#### PROVIDED ENTRIES:

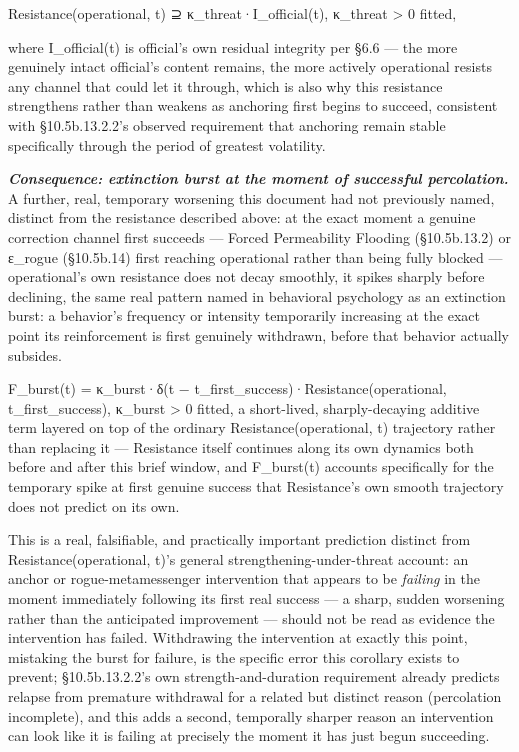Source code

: \documentclass[
]{article}
\begin{document}
Resistance(operational, t) ⊇ κ\_threat·I\_official(t), κ\_threat
\textgreater{} 0 fitted,

where I\_official(t) is official's own residual integrity per §6.6 ---
the more genuinely intact official's content remains, the more actively
operational resists any channel that could let it through, which is also
why this resistance strengthens rather than weakens as anchoring first
begins to succeed, consistent with §10.5b.13.2.2's observed requirement
that anchoring remain stable specifically through the period of greatest
volatility.

\emph{\textbf{Consequence: extinction burst at the moment of successful
percolation.}} A further, real, temporary worsening this document had
not previously named, distinct from the resistance described above: at
the exact moment a genuine correction channel first succeeds --- Forced
Permeability Flooding (§10.5b.13.2) or ε\_rogue (§10.5b.14) first
reaching operational rather than being fully blocked --- operational's
own resistance does not decay smoothly, it spikes sharply before
declining, the same real pattern named in behavioral psychology as an
extinction burst: a behavior's frequency or intensity temporarily
increasing at the exact point its reinforcement is first genuinely
withdrawn, before that behavior actually subsides.

F\_burst(t) = κ\_burst·δ(t − t\_first\_success)·Resistance(operational,
t\_first\_success), κ\_burst \textgreater{} 0 fitted, a short-lived,
sharply-decaying additive term layered on top of the ordinary
Resistance(operational, t) trajectory rather than replacing it ---
Resistance itself continues along its own dynamics both before and after
this brief window, and F\_burst(t) accounts specifically for the
temporary spike at first genuine success that Resistance's own smooth
trajectory does not predict on its own.

This is a real, falsifiable, and practically important prediction
distinct from Resistance(operational, t)'s general
strengthening-under-threat account: an anchor or rogue-metamessenger
intervention that appears to be \emph{failing} in the moment immediately
following its first real success --- a sharp, sudden worsening rather
than the anticipated improvement --- should not be read as evidence the
intervention has failed. Withdrawing the intervention at exactly this
point, mistaking the burst for failure, is the specific error this
corollary exists to prevent; §10.5b.13.2.2's own strength-and-duration
requirement already predicts relapse from premature withdrawal for a
related but distinct reason (percolation incomplete), and this adds a
second, temporally sharper reason an intervention can look like it is
failing at precisely the moment it has just begun succeeding.
\end{document}
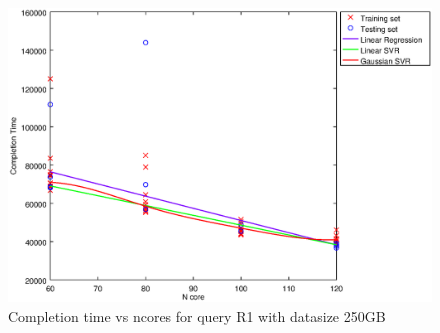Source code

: 
\begin {figure}[hbtp]
\centering
\includegraphics[width=\textwidth]{output/R1_250_ONLY_1_LINEAR_NCORE/plot_R1_250_bestmodels.eps}
\caption{Completion time vs ncores for query R1 with datasize 250GB}
\label{fig:only_1_linear_R1_250}
\end {figure}
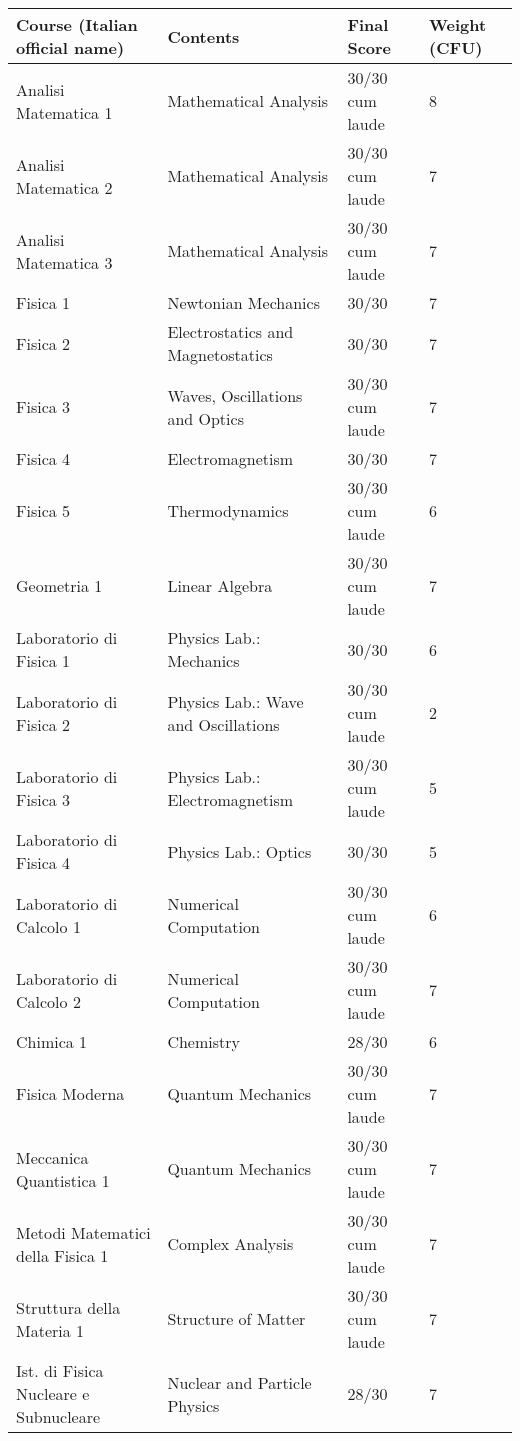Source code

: \documentclass[a4paper,10pt,notitlepage]{paper}
\begin{document}
{\centering \footnotesize
\begin{tabular*}{\linewidth}{lll@{\hspace{0.7cm}}l@{\extracolsep{\fill}}}
\bf Course (Italian official name) & \bf Contents  & \bf Final Score &\bf Weight (CFU) \\
\hline \hline
Analisi Matematica 1  					&  Mathematical Analysis	& 30/30 cum laude &8\\	
Analisi Matematica 2  					&  Mathematical Analysis	&  30/30 cum laude &7\\	
Analisi Matematica 3  					&  Mathematical Analysis	& 30/30 cum laude &7\\	
Fisica 1  								&  Newtonian Mechanics& 30/30 &7\\	
Fisica 2  								&  Electrostatics and Magnetostatics &   30/30   &7\\
Fisica 3  								&  Waves, Oscillations and Optics&   30/30 cum laude &7\\		
Fisica 4  								&  Electromagnetism  & 30/30  &7\\	
Fisica 5  								&  Thermodynamics &    30/30 cum laude&6\\	
Geometria	 1							&  Linear Algebra &    30/30 cum laude &7\\		
Laboratorio di Fisica 1					&  Physics Lab.: Mechanics &  30/30 &6\\
Laboratorio di Fisica 2					&  Physics Lab.: Wave and Oscillations&  30/30   cum laude &2\\	
Laboratorio di Fisica 3					&  Physics Lab.: Electromagnetism&   30/30 cum laude  &5\\
Laboratorio di Fisica 4					&  Physics Lab.: Optics&   30/30 &5\\	
Laboratorio di Calcolo 1					&  Numerical Computation&    30/30  cum laude &6\\	
Laboratorio di Calcolo 2					&  Numerical Computation&     30/30 cum laude &7\\	
Chimica 1								&  Chemistry &     28/30 &6\\	
Fisica Moderna 						&  Quantum Mechanics&  30/30  cum laude &7\\	
Meccanica Quantistica 1					&  Quantum Mechanics&   30/30  cum laude &7\\
Metodi Matematici della Fisica 1			&  Complex Analysis &   30/30 cum laude &7\\
Struttura della Materia 1					&  Structure of Matter&  30/30 cum laude  &7\\
Ist. di Fisica Nucleare e Subnucleare			&  Nuclear and Particle Physics& 28/30 &7\\	

\end{tabular*}}
\end{document}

#### PROMPT:
Word-for-word output of every record is needed, with images omitted.

#### ANSWER SPACE:
Source code

: \documentclass[
]{article}
\begin{document}
Resistance(operational, t) ⊇ κ\_threat·I\_official(t), κ\_threat
\textgreater{} 0 fitted,

where I\_official(t) is official's own residual integrity per §6.6 ---
the more genuinely intact official's content remains, the more actively
operational resists any channel that could let it through, which is also
why this resistance strengthens rather than weakens as anchoring first
begins to succeed, consistent with §10.5b.13.2.2's observed requirement
that anchoring remain stable specifically through the period of greatest
volatility.

\emph{\textbf{Consequence: extinction burst at the moment of successful
percolation.}} A further, real, temporary worsening this document had
not previously named, distinct from the resistance described above: at
the exact moment a genuine correction channel first succeeds --- Forced
Permeability Flooding (§10.5b.13.2) or ε\_rogue (§10.5b.14) first
reaching operational rather than being fully blocked --- operational's
own resistance does not decay smoothly, it spikes sharply before
declining, the same real pattern named in behavioral psychology as an
extinction burst: a behavior's frequency or intensity temporarily
increasing at the exact point its reinforcement is first genuinely
withdrawn, before that behavior actually subsides.

F\_burst(t) = κ\_burst·δ(t − t\_first\_success)·Resistance(operational,
t\_first\_success), κ\_burst \textgreater{} 0 fitted, a short-lived,
sharply-decaying additive term layered on top of the ordinary
Resistance(operational, t) trajectory rather than replacing it ---
Resistance itself continues along its own dynamics both before and after
this brief window, and F\_burst(t) accounts specifically for the
temporary spike at first genuine success that Resistance's own smooth
trajectory does not predict on its own.

This is a real, falsifiable, and practically important prediction
distinct from Resistance(operational, t)'s general
strengthening-under-threat account: an anchor or rogue-metamessenger
intervention that appears to be \emph{failing} in the moment immediately
following its first real success --- a sharp, sudden worsening rather
than the anticipated improvement --- should not be read as evidence the
intervention has failed. Withdrawing the intervention at exactly this
point, mistaking the burst for failure, is the specific error this
corollary exists to prevent; §10.5b.13.2.2's own strength-and-duration
requirement already predicts relapse from premature withdrawal for a
related but distinct reason (percolation incomplete), and this adds a
second, temporally sharper reason an intervention can look like it is
failing at precisely the moment it has just begun succeeding.
\end{document}
Source code

: 
\begin {figure}[hbtp]
\centering
\includegraphics[width=\textwidth]{output/R1_250_ONLY_1_LINEAR_NCORE/plot_R1_250_bestmodels.eps}
\caption{Completion time vs ncores for query R1 with datasize 250GB}
\label{fig:only_1_linear_R1_250}
\end {figure}
Source code

: \documentclass[a4paper,10pt,notitlepage]{paper}
\begin{document}
{\centering \footnotesize
\begin{tabular*}{\linewidth}{lll@{\hspace{0.7cm}}l@{\extracolsep{\fill}}}
\bf Course (Italian official name) & \bf Contents  & \bf Final Score &\bf Weight (CFU) \\
\hline \hline
Analisi Matematica 1  					&  Mathematical Analysis	& 30/30 cum laude &8\\	
Analisi Matematica 2  					&  Mathematical Analysis	&  30/30 cum laude &7\\	
Analisi Matematica 3  					&  Mathematical Analysis	& 30/30 cum laude &7\\	
Fisica 1  								&  Newtonian Mechanics& 30/30 &7\\	
Fisica 2  								&  Electrostatics and Magnetostatics &   30/30   &7\\
Fisica 3  								&  Waves, Oscillations and Optics&   30/30 cum laude &7\\		
Fisica 4  								&  Electromagnetism  & 30/30  &7\\	
Fisica 5  								&  Thermodynamics &    30/30 cum laude&6\\	
Geometria	 1							&  Linear Algebra &    30/30 cum laude &7\\		
Laboratorio di Fisica 1					&  Physics Lab.: Mechanics &  30/30 &6\\
Laboratorio di Fisica 2					&  Physics Lab.: Wave and Oscillations&  30/30   cum laude &2\\	
Laboratorio di Fisica 3					&  Physics Lab.: Electromagnetism&   30/30 cum laude  &5\\
Laboratorio di Fisica 4					&  Physics Lab.: Optics&   30/30 &5\\	
Laboratorio di Calcolo 1					&  Numerical Computation&    30/30  cum laude &6\\	
Laboratorio di Calcolo 2					&  Numerical Computation&     30/30 cum laude &7\\	
Chimica 1								&  Chemistry &     28/30 &6\\	
Fisica Moderna 						&  Quantum Mechanics&  30/30  cum laude &7\\	
Meccanica Quantistica 1					&  Quantum Mechanics&   30/30  cum laude &7\\
Metodi Matematici della Fisica 1			&  Complex Analysis &   30/30 cum laude &7\\
Struttura della Materia 1					&  Structure of Matter&  30/30 cum laude  &7\\
Ist. di Fisica Nucleare e Subnucleare			&  Nuclear and Particle Physics& 28/30 &7\\	

\end{tabular*}}
\end{document}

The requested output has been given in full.